What is expected
Both the line below containing "function, add a" and the line containing "by Martín Escardó", along with every line between them, should be repeated exactly; no other line belongs in the answer.

===

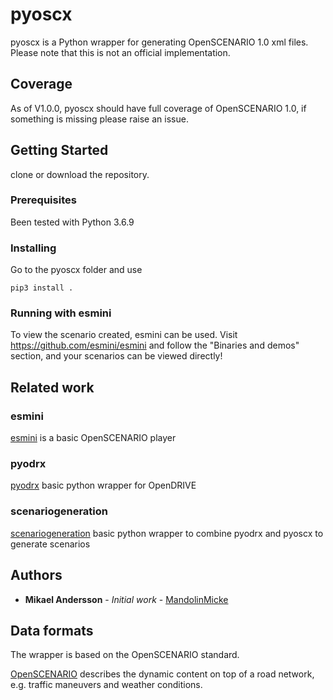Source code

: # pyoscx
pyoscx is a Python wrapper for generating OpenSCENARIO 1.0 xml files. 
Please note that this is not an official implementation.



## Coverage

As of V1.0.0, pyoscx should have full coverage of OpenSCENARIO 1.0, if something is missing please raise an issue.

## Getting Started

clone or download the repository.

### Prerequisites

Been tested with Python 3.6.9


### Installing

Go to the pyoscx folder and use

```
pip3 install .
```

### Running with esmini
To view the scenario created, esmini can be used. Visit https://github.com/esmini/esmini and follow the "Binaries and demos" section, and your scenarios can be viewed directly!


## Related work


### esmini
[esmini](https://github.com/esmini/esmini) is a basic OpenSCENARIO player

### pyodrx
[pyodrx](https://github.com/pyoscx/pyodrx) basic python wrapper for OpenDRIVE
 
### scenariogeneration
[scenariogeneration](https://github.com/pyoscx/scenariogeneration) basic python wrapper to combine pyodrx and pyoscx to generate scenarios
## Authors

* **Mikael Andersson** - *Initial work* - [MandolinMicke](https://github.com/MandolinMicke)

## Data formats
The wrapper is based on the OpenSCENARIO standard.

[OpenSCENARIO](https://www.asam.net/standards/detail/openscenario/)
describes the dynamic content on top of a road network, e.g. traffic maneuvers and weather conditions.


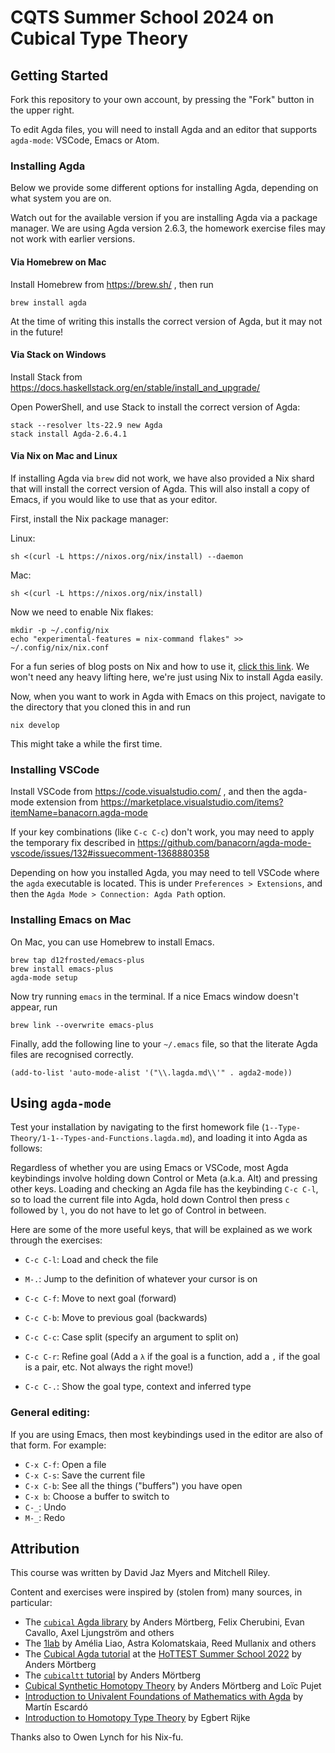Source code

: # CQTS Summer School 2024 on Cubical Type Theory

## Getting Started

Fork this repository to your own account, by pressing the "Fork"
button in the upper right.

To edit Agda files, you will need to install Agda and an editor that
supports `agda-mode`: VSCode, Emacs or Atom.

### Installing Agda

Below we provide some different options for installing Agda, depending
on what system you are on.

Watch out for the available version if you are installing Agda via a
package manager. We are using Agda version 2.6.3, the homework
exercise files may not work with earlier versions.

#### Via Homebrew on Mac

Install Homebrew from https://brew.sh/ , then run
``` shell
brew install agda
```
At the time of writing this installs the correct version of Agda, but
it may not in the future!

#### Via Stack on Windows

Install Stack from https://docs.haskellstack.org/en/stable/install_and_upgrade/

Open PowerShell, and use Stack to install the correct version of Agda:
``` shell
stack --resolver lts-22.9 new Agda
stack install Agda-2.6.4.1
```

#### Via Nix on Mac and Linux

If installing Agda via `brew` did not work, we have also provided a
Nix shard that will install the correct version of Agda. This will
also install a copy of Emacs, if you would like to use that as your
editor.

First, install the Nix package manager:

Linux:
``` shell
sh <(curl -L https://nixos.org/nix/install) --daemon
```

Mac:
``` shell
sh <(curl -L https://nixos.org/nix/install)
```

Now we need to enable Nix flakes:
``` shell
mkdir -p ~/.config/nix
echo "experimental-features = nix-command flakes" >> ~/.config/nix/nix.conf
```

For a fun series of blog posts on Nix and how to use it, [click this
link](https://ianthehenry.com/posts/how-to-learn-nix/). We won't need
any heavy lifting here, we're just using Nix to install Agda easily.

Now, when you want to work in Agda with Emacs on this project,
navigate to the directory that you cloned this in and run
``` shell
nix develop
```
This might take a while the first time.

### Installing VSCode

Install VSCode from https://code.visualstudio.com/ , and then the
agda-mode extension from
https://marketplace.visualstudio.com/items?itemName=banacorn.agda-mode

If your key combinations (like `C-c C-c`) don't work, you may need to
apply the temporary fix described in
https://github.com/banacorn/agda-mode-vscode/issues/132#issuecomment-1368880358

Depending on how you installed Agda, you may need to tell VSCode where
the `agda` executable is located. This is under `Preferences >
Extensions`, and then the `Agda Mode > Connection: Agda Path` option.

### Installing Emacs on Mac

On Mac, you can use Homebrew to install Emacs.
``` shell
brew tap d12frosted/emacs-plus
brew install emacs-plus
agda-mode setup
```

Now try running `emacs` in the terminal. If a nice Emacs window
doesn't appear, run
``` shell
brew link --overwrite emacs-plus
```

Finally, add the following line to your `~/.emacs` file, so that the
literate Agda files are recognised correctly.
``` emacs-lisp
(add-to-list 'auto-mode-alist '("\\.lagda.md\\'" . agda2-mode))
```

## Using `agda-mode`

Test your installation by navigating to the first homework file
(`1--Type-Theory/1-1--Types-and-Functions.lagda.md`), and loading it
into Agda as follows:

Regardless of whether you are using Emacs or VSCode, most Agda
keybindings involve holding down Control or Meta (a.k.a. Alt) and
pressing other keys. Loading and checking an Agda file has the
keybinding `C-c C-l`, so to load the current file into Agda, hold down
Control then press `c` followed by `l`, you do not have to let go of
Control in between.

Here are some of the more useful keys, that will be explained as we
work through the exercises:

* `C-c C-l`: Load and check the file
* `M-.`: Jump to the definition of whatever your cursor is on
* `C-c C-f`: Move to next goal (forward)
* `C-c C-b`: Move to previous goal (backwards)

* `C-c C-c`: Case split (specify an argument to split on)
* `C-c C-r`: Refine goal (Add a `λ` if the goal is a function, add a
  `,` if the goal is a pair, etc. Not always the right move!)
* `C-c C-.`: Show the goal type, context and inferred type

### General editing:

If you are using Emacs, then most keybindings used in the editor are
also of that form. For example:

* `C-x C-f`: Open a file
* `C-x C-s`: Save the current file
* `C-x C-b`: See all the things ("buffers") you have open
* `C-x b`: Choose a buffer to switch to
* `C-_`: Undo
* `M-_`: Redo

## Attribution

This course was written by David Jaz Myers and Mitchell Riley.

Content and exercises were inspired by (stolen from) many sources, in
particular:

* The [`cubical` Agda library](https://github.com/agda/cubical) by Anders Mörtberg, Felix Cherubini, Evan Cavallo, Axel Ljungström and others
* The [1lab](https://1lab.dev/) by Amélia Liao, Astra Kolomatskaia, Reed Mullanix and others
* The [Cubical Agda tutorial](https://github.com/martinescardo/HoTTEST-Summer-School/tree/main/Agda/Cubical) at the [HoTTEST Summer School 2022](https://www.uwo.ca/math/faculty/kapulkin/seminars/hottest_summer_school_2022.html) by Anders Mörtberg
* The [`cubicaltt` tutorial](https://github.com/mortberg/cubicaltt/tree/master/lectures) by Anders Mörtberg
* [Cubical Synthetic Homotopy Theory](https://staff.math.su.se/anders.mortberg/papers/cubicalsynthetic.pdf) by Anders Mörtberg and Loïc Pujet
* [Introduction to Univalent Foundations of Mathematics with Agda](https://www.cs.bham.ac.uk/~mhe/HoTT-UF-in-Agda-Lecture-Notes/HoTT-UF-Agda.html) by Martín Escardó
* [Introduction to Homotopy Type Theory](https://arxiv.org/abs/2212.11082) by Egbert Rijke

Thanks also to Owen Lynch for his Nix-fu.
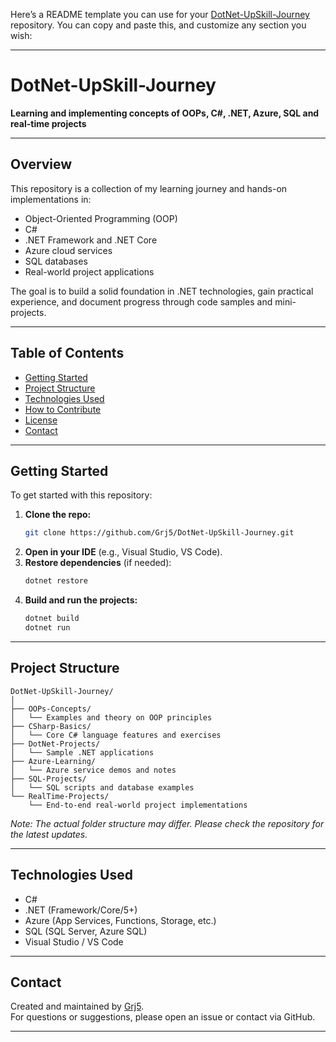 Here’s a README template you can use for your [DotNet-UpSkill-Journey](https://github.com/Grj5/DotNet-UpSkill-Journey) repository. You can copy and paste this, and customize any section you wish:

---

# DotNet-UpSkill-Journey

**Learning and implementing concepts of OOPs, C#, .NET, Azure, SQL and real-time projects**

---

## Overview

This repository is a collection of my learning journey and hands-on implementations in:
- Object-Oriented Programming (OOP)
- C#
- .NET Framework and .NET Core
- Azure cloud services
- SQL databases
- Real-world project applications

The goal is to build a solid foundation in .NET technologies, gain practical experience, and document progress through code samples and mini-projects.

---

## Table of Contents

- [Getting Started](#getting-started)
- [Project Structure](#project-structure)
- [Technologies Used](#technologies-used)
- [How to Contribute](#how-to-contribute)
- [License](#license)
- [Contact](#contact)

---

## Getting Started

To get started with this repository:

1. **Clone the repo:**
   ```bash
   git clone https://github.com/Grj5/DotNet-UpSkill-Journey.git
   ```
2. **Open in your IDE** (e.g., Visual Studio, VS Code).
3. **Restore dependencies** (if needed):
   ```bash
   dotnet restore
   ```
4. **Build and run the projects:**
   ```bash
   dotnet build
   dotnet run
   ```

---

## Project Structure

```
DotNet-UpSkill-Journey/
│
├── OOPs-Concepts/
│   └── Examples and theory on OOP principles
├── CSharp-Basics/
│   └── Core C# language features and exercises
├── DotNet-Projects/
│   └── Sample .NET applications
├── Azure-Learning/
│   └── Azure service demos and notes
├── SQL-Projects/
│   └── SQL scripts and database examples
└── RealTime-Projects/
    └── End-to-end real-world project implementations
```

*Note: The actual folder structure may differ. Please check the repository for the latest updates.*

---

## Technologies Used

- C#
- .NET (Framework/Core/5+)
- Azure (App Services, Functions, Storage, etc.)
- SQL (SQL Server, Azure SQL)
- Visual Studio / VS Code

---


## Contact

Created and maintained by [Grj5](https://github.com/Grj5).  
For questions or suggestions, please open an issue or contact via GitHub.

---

===

Exercise solution
* `C-c C-r`: Refine goal (Add a `λ` if the goal is a function, add a
  `,` if the goal is a pair, etc. Not always the right move!)
* `C-c C-.`: Show the goal type, context and inferred type

### General editing:

If you are using Emacs, then most keybindings used in the editor are
also of that form. For example:

* `C-x C-f`: Open a file
* `C-x C-s`: Save the current file
* `C-x C-b`: See all the things ("buffers") you have open
* `C-x b`: Choose a buffer to switch to
* `C-_`: Undo
* `M-_`: Redo

## Attribution

This course was written by David Jaz Myers and Mitchell Riley.

Content and exercises were inspired by (stolen from) many sources, in
particular:

* The [`cubical` Agda library](https://github.com/agda/cubical) by Anders Mörtberg, Felix Cherubini, Evan Cavallo, Axel Ljungström and others
* The [1lab](https://1lab.dev/) by Amélia Liao, Astra Kolomatskaia, Reed Mullanix and others
* The [Cubical Agda tutorial](https://github.com/martinescardo/HoTTEST-Summer-School/tree/main/Agda/Cubical) at the [HoTTEST Summer School 2022](https://www.uwo.ca/math/faculty/kapulkin/seminars/hottest_summer_school_2022.html) by Anders Mörtberg
* The [`cubicaltt` tutorial](https://github.com/mortberg/cubicaltt/tree/master/lectures) by Anders Mörtberg
* [Cubical Synthetic Homotopy Theory](https://staff.math.su.se/anders.mortberg/papers/cubicalsynthetic.pdf) by Anders Mörtberg and Loïc Pujet
* [Introduction to Univalent Foundations of Mathematics with Agda](https://www.cs.bham.ac.uk/~mhe/HoTT-UF-in-Agda-Lecture-Notes/HoTT-UF-Agda.html) by Martín Escardó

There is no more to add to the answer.